Photographers love to rave about bokeh, that dreamy out-of-focus nothingness that creates pleasing backgrounds, emphasising subjects while removing distractions. I won’t lie, I’m a big fan of bokeh too and over the last few years have worked intensively with shallow depth-of-field in my wildlife photography. Bokeh is a great way to produce perfect portraits, but there are a few things to think about if you want those clean and simple shots.

One of the main factors that will affect the nature of the bokeh within your images is your selected aperture. For dreamy out of focus backgrounds and foregrounds you’ll need to use a wider aperture. Portrait photographers rave about 85mm f/1.4 and f/1.8 lenses that allow for ultra shallow depth-of-field, but of course for wildlife, the relatively short focal lengths make them far from perfect.

One major benefit for us wildlife photographers is that longer focal lengths also play a role in creating smoother bokeh, meaning a lens with a larger aperture can still be used to make pleasing bokeh-filled shots without needing the ultra fast apertures of some of the shorter primes.

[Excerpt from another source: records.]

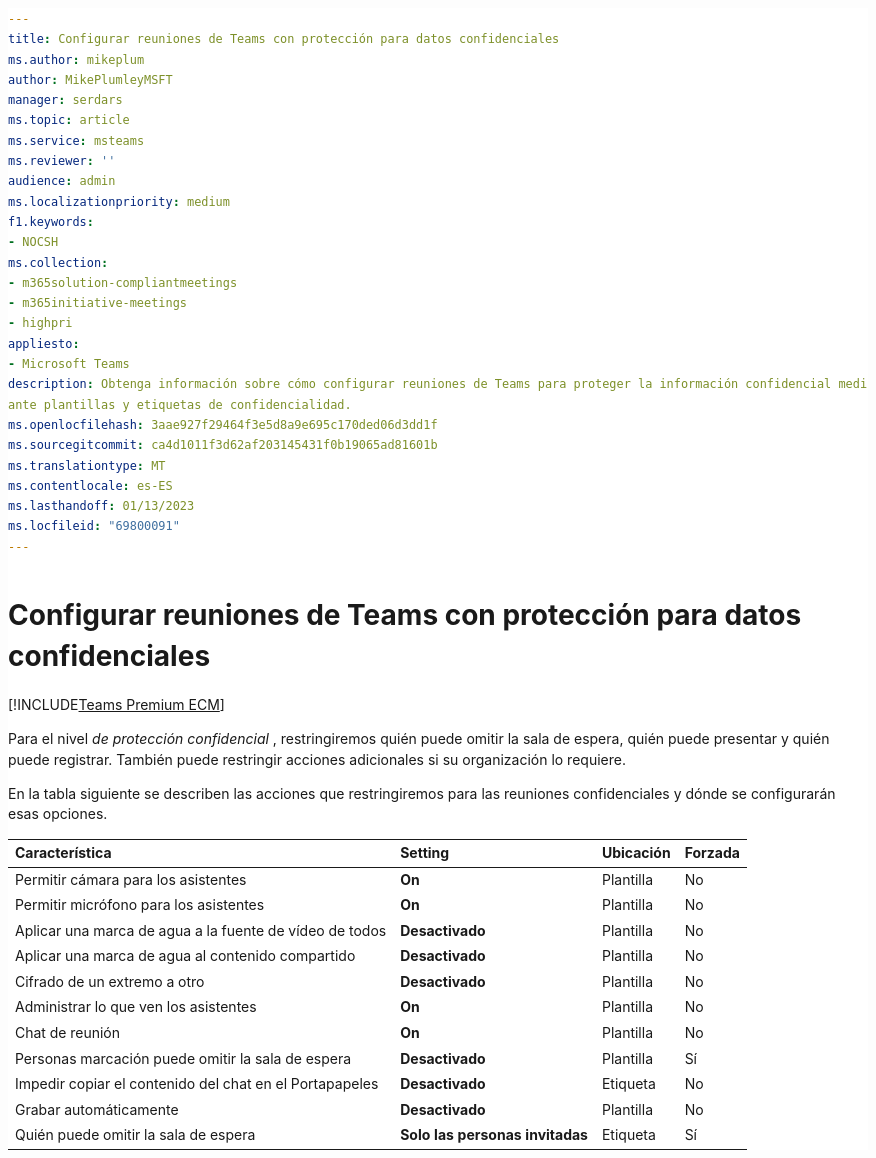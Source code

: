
 ```yaml
---
title: Configurar reuniones de Teams con protección para datos confidenciales
ms.author: mikeplum
author: MikePlumleyMSFT
manager: serdars
ms.topic: article
ms.service: msteams
ms.reviewer: ''
audience: admin
ms.localizationpriority: medium
f1.keywords:
- NOCSH
ms.collection:
- m365solution-compliantmeetings
- m365initiative-meetings
- highpri
appliesto:
- Microsoft Teams
description: Obtenga información sobre cómo configurar reuniones de Teams para proteger la información confidencial mediante plantillas y etiquetas de confidencialidad.
ms.openlocfilehash: 3aae927f29464f3e5d8a9e695c170ded06d3dd1f
ms.sourcegitcommit: ca4d1011f3d62af203145431f0b19065ad81601b
ms.translationtype: MT
ms.contentlocale: es-ES
ms.lasthandoff: 01/13/2023
ms.locfileid: "69800091"
---
```

# <a name="configure-teams-meetings-with-protection-for-sensitive-data"></a>Configurar reuniones de Teams con protección para datos confidenciales

[!INCLUDE[Teams Premium ECM](includes/teams-premium-ecm.md)]

Para el nivel *de protección confidencial* , restringiremos quién puede omitir la sala de espera, quién puede presentar y quién puede registrar. También puede restringir acciones adicionales si su organización lo requiere.

En la tabla siguiente se describen las acciones que restringiremos para las reuniones confidenciales y dónde se configurarán esas opciones.

|Característica|Setting|Ubicación|Forzada|
|:------|:------|:-------|:-------|
|Permitir cámara para los asistentes|**On**|Plantilla|No|
|Permitir micrófono para los asistentes|**On**|Plantilla|No|
|Aplicar una marca de agua a la fuente de vídeo de todos|**Desactivado**|Plantilla|No|
|Aplicar una marca de agua al contenido compartido|**Desactivado**|Plantilla|No|
|Cifrado de un extremo a otro|**Desactivado**|Plantilla|No|
|Administrar lo que ven los asistentes|**On**|Plantilla|No|
|Chat de reunión|**On**|Plantilla|No|
|Personas marcación puede omitir la sala de espera|**Desactivado**|Plantilla|Sí|
|Impedir copiar el contenido del chat en el Portapapeles|**Desactivado**|Etiqueta|No|
|Grabar automáticamente|**Desactivado**|Plantilla|No|
|Quién puede omitir la sala de espera|**Solo las personas invitadas**|Etiqueta|Sí|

Of course, for the most pleasing effect you’ll want a lens with the widest aperture-to-focal length ratio. 300mm f/2.8 and 500mm f/4 lenses make for stunning bokeh, but the high cost may be prohibitive to many. Canon’s EF 500mm f/4L IS II USM, for instance, currently retails at £7599. For a great compromise, something along the lines of a 70-200mm f/2.8 or 300mm f/4 will still give you pleasing bokeh, and without the massive overdraft. Sigma’s excellent 70-200mm f2.8 EX DG HSM will set you back just £729.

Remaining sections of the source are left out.